Berklee Brass Players Take the Stage at Boston Calling

John Mirisola
June 11, 2019

Recent alumni John Michael Bradford and Ethan Santos took a last-minute opportunity to perform with members of Bon Iver and the National in the indie supergroup Big Red Machine. 

Trumpeter John Michael Bradford and trombonist Ethan Santos performing with Big Red Machine
Justin Vernon (Big Red Machine, Bon Iver) gives a nod to Bradford and Santos.
The crowd at Boston Calling
Image by Michael D. Spencer
Image by Michael D. Spencer
Image by Michael D. Spencer

The morning before performing at Boston Calling with indie supergroup Big Red Machine, trumpeter John Michael Bradford B.M. ’19 called trombonist Ethan Santos B.M. ’19. “We have a rehearsal like, right now,” he said. "Can you make it?”

The band, co-led by Justin Vernon of Bon Iver and Aaron Dessner of the National, had reached out to Berklee that week looking for two brass players to join them for a couple songs during their Saturday night festival set. Bradford and Santos said yes to the last-minute opportunity, and by the end of that week they found themselves preparing to perform with a band they were just meeting, on songs they had little time to learn.

At rehearsals, Bradford and Santos were given the freedom and trust to create their own parts. The band played through the two songs the horns would feature in, offering some notes about chords and the general melody, but they left the specifics open. “We’re pretty loose,” they told the recent Berklee graduates. “You can play whatever—you sound great.”

Preparing for the Unknown

So how do you prepare for a gig you had no idea you would be offered, with a band you’ve never played with, playing songs you haven’t had much time to rehearse, at New England’s premier popular music festival, with only a couple days’ notice?

“It’s built up over a number of years,” says Santos. "We both grew up with a lot of jazz. There’s a lot of using your ear with that kind of music.”

“It’s really about reacting and listening,” Bradford adds, “and being aware of the vibe of the music and the musicians you’re playing with."

It also helped that Santos and Bradford were already well acquainted with each other as musicians. They had been playing together since 2015, when they both participated in Grammy in the Schools' national honors jazz band before coming to Berklee. During their time as performance majors, they shared the stage on numerous occasions, and plan to continue performing together and collaborating as Berklee alumni.

Nerves Are Natural

“I wasn’t nervous until we got up behind the stage,” recalls Bradford. “The audience was huge, and they knew all the songs. There were at least a few thousand people.”

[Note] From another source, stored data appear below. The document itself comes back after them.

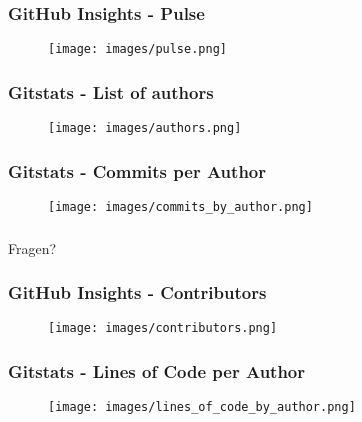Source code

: \documentclass[11pt, usepdftitle=false,...]{beamer}
\begin{document}
		
			\begin{frame}
				\frametitle{GitHub Insights - Pulse}
				\begin{figure}[ht] 
					\centering
					\texttt{[image: images/pulse.png]}
					\label{fig1}
				\end{figure}
			\end{frame}	
		
				
	
			\begin{frame}
				\frametitle{Gitstats - List of authors}
				\begin{figure}[ht] 
					\centering
					\texttt{[image: images/authors.png]}
					\label{fig3}
				\end{figure}
			\end{frame}
			
			
			
			\begin{frame}
				\frametitle{Gitstats - Commits per Author}
				\begin{figure}[ht] 
					\centering
					\texttt{[image: images/commits\_by\_author.png]}
					\label{fig5}
				\end{figure}
			\end{frame}
			
			\begin{frame}
				\frametitle{}
				\centering
				\Huge Fragen?
			\end{frame}
			
            \begin{frame}
                \frametitle{GitHub Insights - Contributors}
        		\begin{figure}[ht] 
        			\centering
        			\texttt{[image: images/contributors.png]}
        			\label{fig2}
        		\end{figure}
        	\end{frame}
        			
        	\begin{frame}
				\frametitle{Gitstats - Lines of Code per Author}
				\begin{figure}[ht] 
					\centering
					\texttt{[image: images/lines\_of\_code\_by\_author.png]}
					\label{fig4}
				\end{figure}
			\end{frame}		
        			
\end{document}
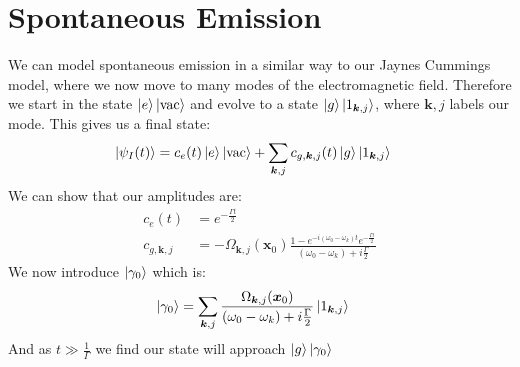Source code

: \section{Spontaneous Emission}
We can model spontaneous emission in a similar way to our Jaynes Cummings model, where we now move to many modes of the electromagnetic field. Therefore we start in the state $\ket{e}\ket{\text{vac}}$ and evolve to a state $\ket{g}\ket{1_{\bm{k},j}}$, where $\bm{k},j$ labels our mode.
This gives us a final state:
\begin{align*}
	\ket{\psi_I(t)} &= c_e(t)\ket{e}\ket{\text{vac}} + \sum_{\bm{k},j} c_{g,\bm{k},j}(t) \ket{g}\ket{1_{\bm{k},j}}
\end{align*}
We can show that our amplitudes are:
\begin{align*}
	c_e(t) &= e^{-\frac{\Gamma t}{2}} \\
	c_{g,\bm{k},j} &= -\Omega_{\bm{k},j}(\bm{x}_0) \frac{1-e^{-i (\omega_0-\omega_k)t} e^{-\frac{\Gamma t}{2}}}{(\omega_0 - \omega_k) + i\frac{\Gamma}{2}}
\end{align*}
We now introduce $\ket{\gamma_0}$ which is:
\begin{align*}
	\ket{\gamma_0} &= \sum_{\bm{k},j} \frac{\Omega_{\bm{k},j}(\bm{x}_0)}{(\omega_0-\omega_k) + i\frac{\Gamma}{2}} \ket{1_{\bm{k},j}}
\end{align*}
And as $t\gg \frac{1}{\Gamma}$ we find our state will approach $\ket{g}\ket{\gamma_0}$

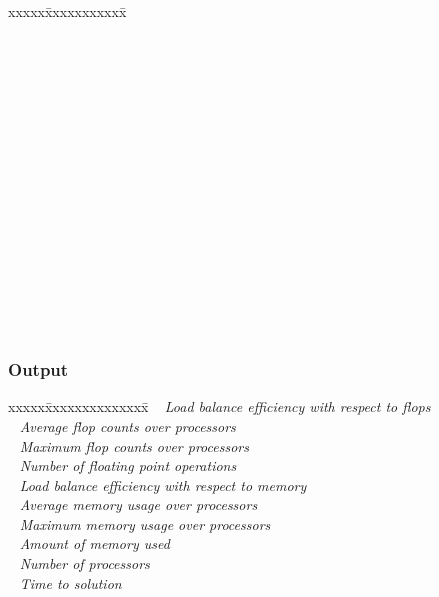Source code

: \documentclass[10pt]{article}
\begin{document}
\begin{tabbing}
xxxxx\=xxxxxxxxxxx\=\kill
\> \done\  \>   \\
\> \todo\  \>   \\
\> \>   \\
\> \done\  \>   \\
\> \>   \\
\> \>   \\
\> \done\  \>   \\
\> \>   \\
\> \done\  \>   \\
\> \>   \\
\> \>   \\
\> \>   \\
\> \>   \\
\> \>   \\
\> \>   \\
\> \todo\  \>  \\
\> \todo\  \>  
\end{tabbing}


\subsubsection{Output}  \label{sss:hypre-solve-output}

\begin{tabbing}
xxxxx\=xxxxxxxxxxxxxx\=\kill
\> \todo\  \>    \textit{Load balance efficiency with respect to flops}\\
\> \todo\  \> \textit{Average flop counts over processors} \\
\> \todo\  \> \textit{Maximum flop counts over processors} \\
\> \todo\  \> \textit{Number of floating point operations} \\
\> \todo\  \>    \textit{Load balance efficiency with respect to memory}\\
\> \todo\  \> \textit{Average memory usage over processors} \\
\> \todo\  \>    \textit{Maximum memory usage over processors} \\
\> \todo\  \> \textit{Amount of memory used} \\
\> \todo\  \> \textit{Number of processors} \\
\> \todo\  \>  \textit{Time to solution}
\end{tabbing}
\end{document}
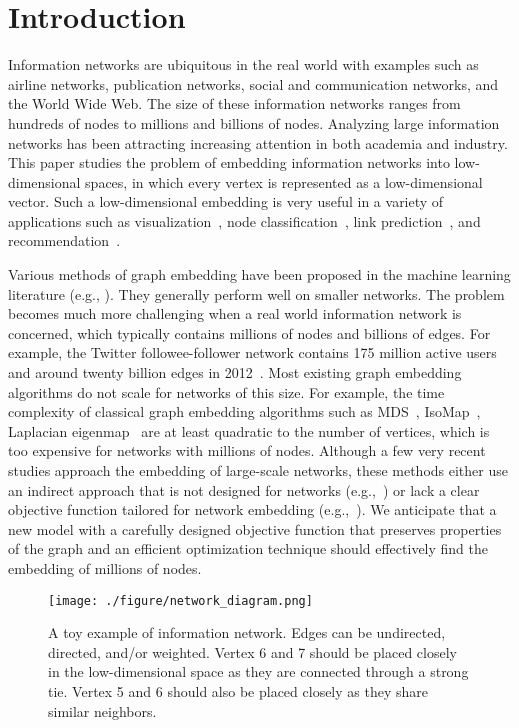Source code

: \documentclass{sig-alternate-2013}
\begin{document}
\section{Introduction}
\label{sec::introduction}










Information networks are ubiquitous in the real world with examples such as airline networks, publication networks, social and communication networks, and the World Wide Web. The size of these information networks ranges from hundreds of nodes to millions and billions of nodes. Analyzing large information networks has been attracting increasing attention in both academia and industry. This paper studies the problem of embedding information networks into low-dimensional spaces, in which every vertex is represented as a low-dimensional vector. Such a low-dimensional embedding is very useful in a variety of applications such as visualization~\cite{van2008visualizing}, node classification~\cite{bhagat2011node}, link prediction~\cite{liben2007link}, and recommendation~\cite{yu2014personalized}. 





Various methods of graph embedding have been proposed in the machine learning literature (e.g., \cite{cox2000multidimensional, tenenbaum2000global, belkin2001laplacian}). They generally perform well on smaller networks. The problem becomes much more challenging when a real world information network is concerned, which typically contains millions of nodes and billions of edges. For example, the Twitter followee-follower network contains 175 million active users and around twenty billion edges in 2012~\cite{myers2014information}. Most existing graph embedding algorithms do not scale for networks of this size. For example, the time complexity of classical graph embedding algorithms such as MDS~\cite{cox2000multidimensional}, IsoMap~\cite{tenenbaum2000global}, Laplacian eigenmap~\cite{belkin2001laplacian} are at least quadratic to the number of vertices, which is too expensive for networks with millions of nodes. Although a few very recent studies approach the embedding of large-scale networks, these methods either use an indirect approach that is not designed for networks (e.g.,~\cite{ahmed2013distributed}) or lack a clear objective function tailored for network embedding (e.g.,~\cite{perozzi2014deepwalk}). 
We anticipate that a new model with a carefully designed objective function that preserves properties of the graph and an efficient optimization technique should effectively find the embedding of millions of nodes. 
\begin{figure}
	\centering
	\texttt{[image: ./figure/network\_diagram.png]}
	\caption{A toy example of information network. Edges can be undirected, directed, and/or weighted. Vertex 6 and 7 should be placed closely in the low-dimensional space as they are connected through a strong tie. Vertex 5 and 6 should also be placed closely as they share similar neighbors. }
	\label{fig::motivation}
\end{figure}
\end{document}
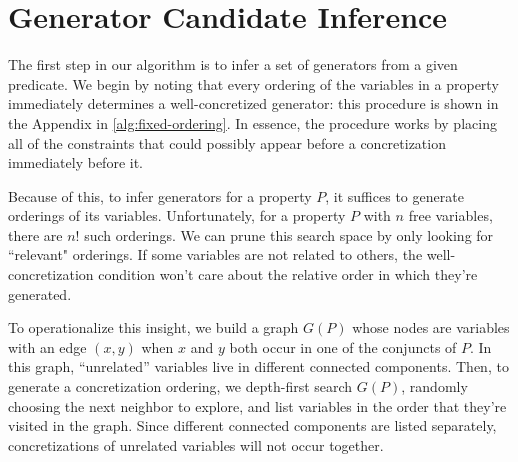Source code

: \documentclass[sigconf,nonacm]{acmart}
\begin{document}
\section{Generator Candidate Inference}
\label{sec:sci}
The first step in our algorithm is to infer a set of generators from a given
predicate. We begin by noting that every ordering of the variables in a property
immediately determines a well-concretized generator:
this procedure is shown in the Appendix in \autoref{alg:fixed-ordering}.
In essence, the procedure works by placing all of the constraints that could possibly
appear before a concretization immediately before it.

Because of this, to infer generators for a property $P$, it suffices to
generate orderings of its variables. Unfortunately, for a property $P$ with
$n$ free variables, there are $n!$ such orderings.
We can prune this search space by only looking for ``relevant"
orderings. If some variables are not related to others, the well-concretization
condition won't care about the relative order in which they're generated.


To operationalize this insight, we build a graph $G(P)$ whose nodes are variables
with an edge $(x,y)$ when $x$ and $y$ both occur in one of the conjuncts of $P$. In
this graph, ``unrelated'' variables live in different connected components.
Then, to generate a concretization ordering, we depth-first search $G(P)$, randomly
choosing the next neighbor to explore,
and list variables in the order that they're visited in the graph.
Since different connected components are listed separately, concretizations of unrelated variables
will not occur together.

\end{document}
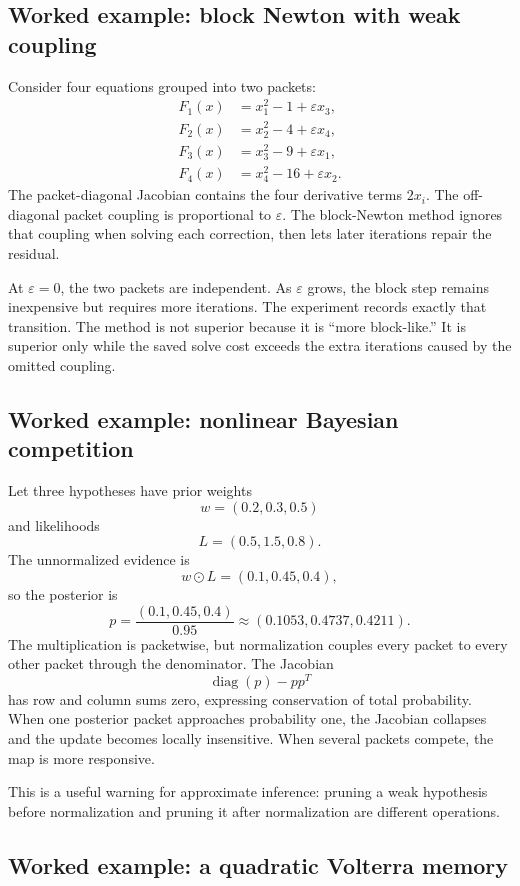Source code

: \documentclass[11pt]{article}
\theoremstyle{definition}
\theoremstyle{remark}
\begin{document}
\subsection{Worked example: block Newton with weak coupling}

Consider four equations grouped into two packets:
\[
\begin{aligned}
F_1(x)&=x_1^2-1+\varepsilon x_3,\\
F_2(x)&=x_2^2-4+\varepsilon x_4,\\
F_3(x)&=x_3^2-9+\varepsilon x_1,\\
F_4(x)&=x_4^2-16+\varepsilon x_2.
\end{aligned}
\]
The packet-diagonal Jacobian contains the four derivative terms $2x_i$.  The off-diagonal packet coupling is proportional to $\varepsilon$.  The block-Newton method ignores that coupling when solving each correction, then lets later iterations repair the residual.

At $\varepsilon=0$, the two packets are independent.  As $\varepsilon$ grows, the block step remains inexpensive but requires more iterations.  The experiment records exactly that transition.  The method is not superior because it is ``more block-like.''  It is superior only while the saved solve cost exceeds the extra iterations caused by the omitted coupling.

\subsection{Worked example: nonlinear Bayesian competition}

Let three hypotheses have prior weights
\[
w=(0.2,0.3,0.5)
\]
and likelihoods
\[
L=(0.5,1.5,0.8).
\]
The unnormalized evidence is
\[
w\odot L=(0.1,0.45,0.4),
\]
so the posterior is
\[
p
=
\frac{(0.1,0.45,0.4)}{0.95}
\approx
(0.1053,0.4737,0.4211).
\]
The multiplication is packetwise, but normalization couples every packet to every other packet through the denominator.  The Jacobian
\[
\operatorname{diag}(p)-pp^T
\]
has row and column sums zero, expressing conservation of total probability.  When one posterior packet approaches probability one, the Jacobian collapses and the update becomes locally insensitive.  When several packets compete, the map is more responsive.

This is a useful warning for approximate inference: pruning a weak hypothesis before normalization and pruning it after normalization are different operations.

\subsection{Worked example: a quadratic Volterra memory}
\end{document}

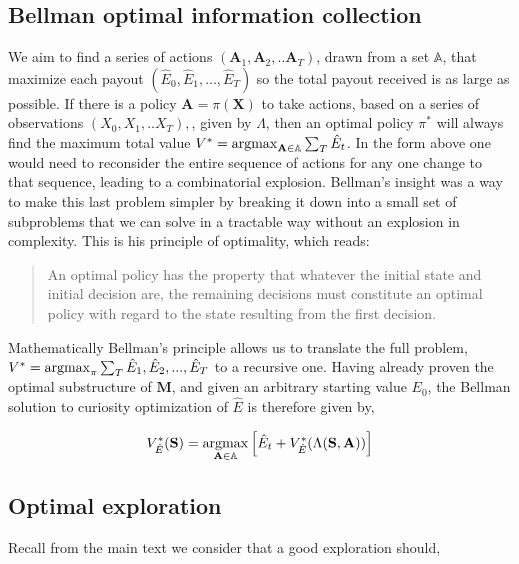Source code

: \subsection*{Bellman optimal information collection}
We aim to find a series of actions $(\mathbf{A}_1, \mathbf{A}_2, ..\mathbf{A}_T)$, drawn from a set $\mathbb{A}$, that maximize each payout $(\hat E_0, \hat E_1, \ldots, \hat E_{T})$ so the total payout received is as large as possible. If there is a policy $\mathbf{A} = \pi(\mathbf{X})$ to take actions, based on a series of observations $(X_0, X_1, ..X_{T}),$, given by $\Lambda$, then an optimal policy $\pi^*$ will always find the maximum total value $V^* = \operatorname*{argmax}_{\mathbf{A} \in \mathbb{A}} \sum_T \hat E_t $. In the form above one would need to reconsider the entire sequence of actions for any one change to that sequence, leading to a combinatorial explosion. Bellman's insight was a way to make this last problem simpler by breaking it down into a small set of subproblems that we can solve in a tractable way without an explosion in complexity. This is his principle of optimality, which reads:

\begin{quote}
    An optimal policy has the property that whatever the initial state and initial decision are, the remaining decisions must constitute an optimal policy with regard to the state resulting from the first decision. \cite{Bellmann1954}
\end{quote}

Mathematically Bellman's principle allows us to translate the full problem, $V^* = \operatorname*{argmax}_{\pi} \sum_T \hat E_1, \hat E_2, ..., \hat E_{T}$ to a recursive one. Having already proven the optimal substructure of $\mathbf{M}$, and given an arbitrary starting value $E_0$, the Bellman solution to curiosity optimization of $\hat E$ is therefore given by,

\begin{equation} 
	\label{eq:bellman_iter_E_app}
	V^*_{\hat E}(\mathbf{S}) = \operatorname*{argmax}_{\mathbf{A} \in \mathbb{A}} \Big [ \hat E_{t}  + V^*_{\hat E}(\Lambda(\mathbf{S},\mathbf{A})) \Big ]
\end{equation}


\subsection*{Optimal exploration} 

Recall from the main text we consider that a good exploration should,

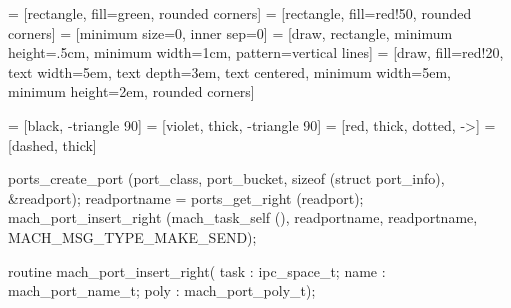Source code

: \documentclass{beamer}
\begin{document}
 = [rectangle, fill=green, rounded corners]
 = [rectangle, fill=red!50, rounded corners]
 = [minimum size=0, inner sep=0]
 = [draw, rectangle, minimum height=.5cm, minimum width=1cm, pattern=vertical lines]
 = [draw, fill=red!20, text width=5em, text depth=3em, text centered,
                       minimum width=5em, minimum height=2em, rounded corners]

 = [black, -triangle 90]
 = [violet, thick, -triangle 90]
 = [red, thick, dotted, ->]
 = [dashed, thick]


\begin{frame}[fragile]
\begin{block}{}
\begin{semiverbatim}
\tiny
ports\_create\_port (port\_class, port\_bucket, sizeof (struct port\_info), \&readport);
readportname = ports\_get\_right (readport);
mach\_port\_insert\_right (mach\_task\_self (), readportname, readportname, MACH\_MSG\_TYPE\_MAKE\_SEND);
\end{semiverbatim}
\end{block}

\begin{block}{}
\begin{semiverbatim}
\tiny
routine mach\_port\_insert\_right(
                task            : ipc\_space\_t;
                name            : mach\_port\_name\_t;
                poly            : mach\_port\_poly\_t);

\end{semiverbatim}
\end{block}

\vfill

\begin{center}
\end{center}
\end{frame}
\end{document}
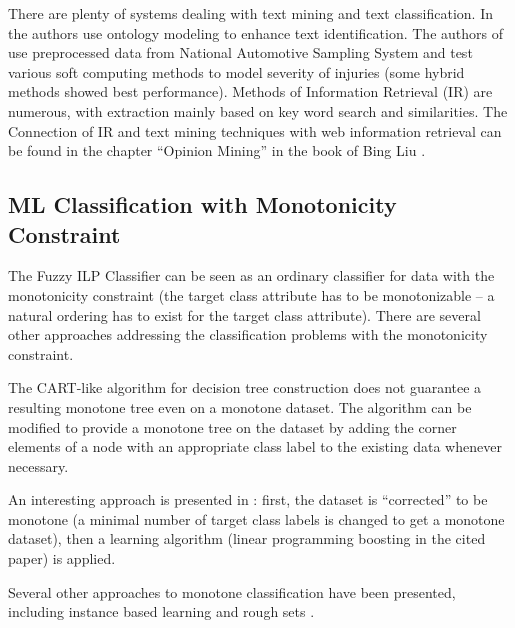 There are plenty of systems dealing with text mining and text classification. In \citep{biblio:ReYaLiOntoText08} the authors use ontology modeling to enhance text identification. The authors of \citep{biblio:CAP} use preprocessed data from National Automotive Sampling System and test various soft computing methods to model severity of injuries (some hybrid methods showed best performance). Methods of Information Retrieval (IR) are numerous, with extraction mainly based on key word search and similarities. The Connection of IR and text mining techniques with web information retrieval can be found in the chapter ``Opinion Mining'' in the book of Bing Liu \citep{biblio:WebDataMining}. 

\subsection{ML Classification with Monotonicity Constraint}
The Fuzzy ILP Classifier can be seen as an ordinary classifier for data with the monotonicity constraint (the target class attribute has to be monotonizable -- a natural ordering has to exist for the target class attribute). There are several other approaches addressing the classification problems with the monotonicity constraint.

The CART-like algorithm for decision tree construction does not guarantee a resulting monotone tree even on a monotone dataset. The algorithm can be modified \citep{biblio:mon_trees} to provide a monotone tree on the dataset by adding the corner elements of a node with an appropriate class label to the existing data whenever necessary.

An interesting approach is presented in \citep{biblio:mon_transf}: first, the dataset is ``corrected'' to be monotone (a minimal number of target class labels is changed to get a monotone dataset), then a learning algorithm (linear programming boosting in the cited paper) is applied.

Several other approaches to monotone classification have been presented, including instance based learning \citep{biblio:ibl} and rough sets \citep{biblio:rough_sets}.








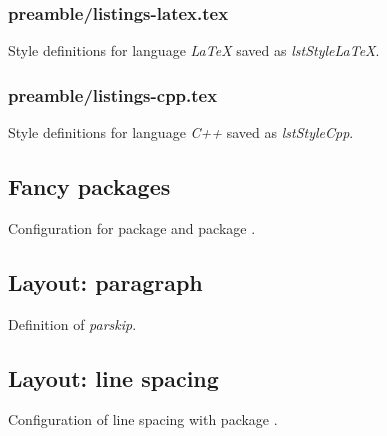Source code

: \subsubsection{preamble/listings-latex.tex}

Style definitions for language \emph{LaTeX} saved as \emph{lstStyleLaTeX}.


\subsubsection{preamble/listings-cpp.tex}

Style definitions for language \emph{C++} saved as \emph{lstStyleCpp}.



\subsection{Fancy packages}

Configuration for package  and package .


\subsection{Layout: paragraph}

Definition of \emph{parskip}.


\subsection{Layout: line spacing}

Configuration of line spacing with package .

But nerves, Santos says, are a natural part of the job: "I’ve spent a lot of time as a performer not trying to get rid of the nervousness, but trying to understand how to perform with it and play with it. You’ll have these feelings as you’re playing, and it’s just a matter of not letting it affect your stage presence, not letting it affect your performance."

Listen to the studio version of Big Red Machine's "Hymnostic," the first of two tracks Bradford and Santos contributed their horns to: 

When Dessner introduced Bradford and Santos (with a nod to Berklee) and they joined the band for the song “Hymnostic,” it was as though the whole performance shifted into a higher gear nobody knew existed. "The band was so good," Bradford says. "Everyone was so solid, so it just came together.“ Bradford’s New Orleans–tinged trumpet lines over Santos’ harmonies brought the song into a celebratory space that carried into the next song, “I Won’t Run from It,” on which they also featured. 

And here's the studio recording of Big Red Machine's "I Won't Run from It":

The two horn players left the stage to loud cheers from the audience, and the energy they brought to the stage had done something to transform the whole performance well after their two songs had ended.

It was easy to sense the crowd's appreciation, Bradford says. "The music felt great, and the energy from the crowd—they loved it. It seemed like they were super excited when we came out, and that we were a part of it.”